Murder Me Quickly

March 26th, 2013 by Max Allan Collins

No, that’s not the name of a missing Stacy Keach MIKE HAMMER TV movie. It’s what some readers, critics, and editors wish I would provide them with: a murder in the first chapter. Better still, the first page.

Antiques Maul

This is a relatively new phenomenon, at least as pertaining to my work. It first turned up when the editor on the ANTIQUES series (a very good editor at that) was unhappy that the murder in ANTIQUES MAUL didn’t occur until a third of the way into the book. Barb and I did not want to drastically restructure the novel, nor do any elaborate rewrite, so our solution was to begin with the murder and flash back to the events leading up. Our editor put up with that easy fix, but I don’t think she was really happy. (By the way, ANTIQUES MAUL has been long out of print and will be back in paperback, with a new and much better cover, very shortly.)

From time to time, complaints that murders in my mystery novels take too much time to happen began popping up in blog reviews and in Amazon customer comments. SEDUCTION OF THE INNOCENT has sparked a lot of those, in the midst of mostly highly laudatory responses. You see, the murder victim, the Dr. Frederic Wertham stand-in Dr. Werner Frederick, doesn’t get bumped off till half-way through.

And don’t accuse me of neglecting to give you a spoiler alert, because any mystery reader who doesn’t realize in the first chapter or two that Dr. Frederick is going to be the murder victim is a very new and naive mystery reader indeed. The very Golden Age traditional set-up brings most (not all) of the suspects on stage, and spends a good deal of time with Wertham in order to show why people might want to kill him. To my way of thinking, one function of a good murder mystery is to paint a portrait of the murder victim. If the murder victim is just a pawn in the game of Clue, then why not just play a round of friggin’ Clue? The book should, in part, be a character study of the murder victim.

Didn’t any of these readers and reviewers ever read a Perry Mason novel or see the classic TV series? Maybe not. But Erle Stanley Gardner took his sweet time killing the murder victim, whose identity was almost always obvious to the reader. Murders frequently don’t occur till a third of the way – sometimes half of the way – through many great mysteries by the likes of Agatha Christie and Rex Stout.

Since I read precious few contemporary mysteries these days, maybe the world and time have passed me by. Well, here’s me waving them goodbye and not giving a damn.

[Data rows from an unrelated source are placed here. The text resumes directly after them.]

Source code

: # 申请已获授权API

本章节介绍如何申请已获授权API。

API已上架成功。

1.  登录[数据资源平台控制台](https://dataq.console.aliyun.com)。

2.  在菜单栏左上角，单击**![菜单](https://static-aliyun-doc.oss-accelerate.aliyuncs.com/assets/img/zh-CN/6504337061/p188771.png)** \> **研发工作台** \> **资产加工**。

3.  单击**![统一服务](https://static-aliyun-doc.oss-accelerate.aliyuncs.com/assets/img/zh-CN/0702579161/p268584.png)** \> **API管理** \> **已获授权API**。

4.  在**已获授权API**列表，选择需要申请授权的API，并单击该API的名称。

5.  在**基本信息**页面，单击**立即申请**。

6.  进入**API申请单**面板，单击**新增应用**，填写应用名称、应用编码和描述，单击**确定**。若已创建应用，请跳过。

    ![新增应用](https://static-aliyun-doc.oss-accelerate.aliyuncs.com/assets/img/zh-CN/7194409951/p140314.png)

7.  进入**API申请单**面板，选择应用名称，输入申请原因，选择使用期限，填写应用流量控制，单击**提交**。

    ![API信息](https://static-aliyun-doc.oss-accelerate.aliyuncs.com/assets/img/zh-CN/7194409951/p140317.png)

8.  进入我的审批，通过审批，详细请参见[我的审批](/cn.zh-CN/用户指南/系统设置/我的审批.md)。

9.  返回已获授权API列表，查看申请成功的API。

Is it TV that has trained people to expect the murder victim right away? Most of the mysteries shows I watch are British, and some – like the droll MIDSOMER MURDERS – do tend to dispatch the murder victim quickly…although not until a good number of suspects have been trotted out, and after we have met the murder victim in the flesh, and have seen what it is about him or her that makes them eminently killable. By the way, an hour mystery show is not a 300-page novel.

Part of why our ANTIQUES editor wants the murder to come quickly is the practice of putting a sample chapter from the next book at the end of the current paperback of the previous book. This is good marketing, and I get it, I really do…but that strikes me as a tail wagging a dog (in this case, Sushi) (a reference for readers of the series). To me, the only valid question is, “What is good for the novel?” Writing with an eye on how the book will be marketed is undignified even for a lout like me.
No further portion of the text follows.